Впрочем, – продолжала Электра, – может, это и не важно, потому что, сколько бы Сережа мне ни доказывал, что ничего не уцелело, всё отправлено в печь, я этому не верю. Мать печатала на папиросной бумаге, то есть бывало и по пять копий, очень может статься, что какой-нибудь экземпляр подшит к делу, пусть не отца, его подельника, и до сих пор тихо-мирно пылится в лубянском архиве. Ждет лучших времен. Пусть это рабочий экземпляр, то есть без финальной правки, но он есть.
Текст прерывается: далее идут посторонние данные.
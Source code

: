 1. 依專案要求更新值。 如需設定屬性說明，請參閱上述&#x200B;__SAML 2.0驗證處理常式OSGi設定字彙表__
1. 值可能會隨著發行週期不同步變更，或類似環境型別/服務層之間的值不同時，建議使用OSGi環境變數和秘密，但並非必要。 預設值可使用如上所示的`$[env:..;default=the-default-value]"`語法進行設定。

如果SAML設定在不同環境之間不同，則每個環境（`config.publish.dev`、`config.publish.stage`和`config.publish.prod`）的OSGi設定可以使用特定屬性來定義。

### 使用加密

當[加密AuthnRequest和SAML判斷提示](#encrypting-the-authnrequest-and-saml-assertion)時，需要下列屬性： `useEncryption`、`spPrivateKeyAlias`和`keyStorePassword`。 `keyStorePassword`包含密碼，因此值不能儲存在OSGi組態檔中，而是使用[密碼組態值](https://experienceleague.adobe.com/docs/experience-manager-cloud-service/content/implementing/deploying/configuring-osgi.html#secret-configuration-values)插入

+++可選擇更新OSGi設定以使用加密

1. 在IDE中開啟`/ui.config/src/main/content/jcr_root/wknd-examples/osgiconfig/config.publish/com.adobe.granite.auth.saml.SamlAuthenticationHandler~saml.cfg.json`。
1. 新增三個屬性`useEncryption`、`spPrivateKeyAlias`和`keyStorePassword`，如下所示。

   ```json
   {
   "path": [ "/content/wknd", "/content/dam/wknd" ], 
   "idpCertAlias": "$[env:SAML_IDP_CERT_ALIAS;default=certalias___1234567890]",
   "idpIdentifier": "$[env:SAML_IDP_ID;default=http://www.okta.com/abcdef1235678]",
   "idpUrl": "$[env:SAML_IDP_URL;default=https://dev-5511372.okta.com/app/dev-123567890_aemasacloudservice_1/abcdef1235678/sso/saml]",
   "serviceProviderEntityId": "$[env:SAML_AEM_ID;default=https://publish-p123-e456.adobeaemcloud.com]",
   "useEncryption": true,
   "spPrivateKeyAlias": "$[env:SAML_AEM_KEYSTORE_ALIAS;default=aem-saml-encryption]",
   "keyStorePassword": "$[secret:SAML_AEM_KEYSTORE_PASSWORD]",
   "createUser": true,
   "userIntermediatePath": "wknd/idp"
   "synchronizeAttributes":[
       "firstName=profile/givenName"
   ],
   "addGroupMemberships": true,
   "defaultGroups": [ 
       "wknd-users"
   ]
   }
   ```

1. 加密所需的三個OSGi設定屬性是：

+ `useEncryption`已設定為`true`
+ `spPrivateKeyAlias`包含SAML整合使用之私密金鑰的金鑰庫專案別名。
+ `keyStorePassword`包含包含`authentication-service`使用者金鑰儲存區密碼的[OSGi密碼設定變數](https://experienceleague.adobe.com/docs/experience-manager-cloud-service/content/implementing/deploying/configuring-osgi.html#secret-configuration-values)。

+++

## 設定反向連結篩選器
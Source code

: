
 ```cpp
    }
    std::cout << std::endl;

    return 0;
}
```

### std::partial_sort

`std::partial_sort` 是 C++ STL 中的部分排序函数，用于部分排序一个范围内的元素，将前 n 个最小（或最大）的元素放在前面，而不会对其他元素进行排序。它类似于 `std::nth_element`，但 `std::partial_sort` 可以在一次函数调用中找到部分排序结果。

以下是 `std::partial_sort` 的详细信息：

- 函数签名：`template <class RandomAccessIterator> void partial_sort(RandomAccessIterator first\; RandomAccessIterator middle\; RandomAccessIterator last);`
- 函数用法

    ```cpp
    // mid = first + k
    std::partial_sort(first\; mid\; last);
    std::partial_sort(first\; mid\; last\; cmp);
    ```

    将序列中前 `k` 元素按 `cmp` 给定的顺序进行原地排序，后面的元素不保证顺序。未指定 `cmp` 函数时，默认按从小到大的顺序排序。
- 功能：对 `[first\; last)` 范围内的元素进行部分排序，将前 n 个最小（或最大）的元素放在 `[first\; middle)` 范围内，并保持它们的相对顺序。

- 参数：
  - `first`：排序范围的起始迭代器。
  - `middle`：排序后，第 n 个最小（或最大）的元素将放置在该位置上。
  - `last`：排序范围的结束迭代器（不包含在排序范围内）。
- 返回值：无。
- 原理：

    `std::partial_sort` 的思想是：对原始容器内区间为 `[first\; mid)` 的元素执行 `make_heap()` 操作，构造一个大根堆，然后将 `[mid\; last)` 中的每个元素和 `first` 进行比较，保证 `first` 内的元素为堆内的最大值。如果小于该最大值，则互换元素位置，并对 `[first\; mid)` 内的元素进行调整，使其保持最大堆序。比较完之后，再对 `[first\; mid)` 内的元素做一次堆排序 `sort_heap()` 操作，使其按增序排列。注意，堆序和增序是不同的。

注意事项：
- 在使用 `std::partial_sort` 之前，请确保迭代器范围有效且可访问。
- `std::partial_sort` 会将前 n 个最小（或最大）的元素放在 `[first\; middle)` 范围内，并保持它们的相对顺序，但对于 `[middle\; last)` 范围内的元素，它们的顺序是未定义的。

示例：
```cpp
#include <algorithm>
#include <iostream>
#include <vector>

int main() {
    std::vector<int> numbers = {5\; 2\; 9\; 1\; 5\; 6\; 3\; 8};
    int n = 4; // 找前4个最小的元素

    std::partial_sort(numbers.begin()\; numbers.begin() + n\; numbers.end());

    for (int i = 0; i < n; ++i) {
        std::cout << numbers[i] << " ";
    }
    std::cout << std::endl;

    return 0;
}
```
Что ничего не осталось, мне сказал Сережа. Было это в пятьдесят первом году, в ноябре-месяце. Он тогда вернулся из московской командировки, и информация была из первых рук. Ездил он в Госплан, но по старой памяти зашел на Лубянку, потрепаться, поговорить с давними товарищами. Возвратившись же домой, сказал, чтобы я не надеялась, с «Агамемноном» всё так, будто его никогда не было. Прежде, как нас сюда отправили (считай, сослали), он на Колыме сидел бирюк бирюком. Сколько ни тормошила, ни упрашивала: ну поедем куда-нибудь, не хочешь в Москву – тогда в Крым, к теплому морю, у тебя вон сколько отпусков скопилось, – ни в какую. А тут вдруг заявляет, что кровь из носа должен ехать в Первопрестольную.

Наш лагерь построили во время войны возле довольно большого, но небогатого месторождения свинцово-цинковых руд. И вот Телегину приспичило узнать, сколько нужно стране этих самых свинца и цинка. Соответственно, будут расширять лагерь или не будут. Последнее интересовало не только его, но и область, потому что для большего рудника нужно много разного – и стройматериалы, и техника, и дороги. Оттого в обкоме и не посмотрели, что Сережа в опале, без разговоров выписали командировку в Госплан. Значит, что будет дальше с лагерем, один вопрос, второй, что ждет его самого – нет ли смысла пройтись по разным кабинетам, разведать – чем черт не шутит, может, черная полоса и закончилась?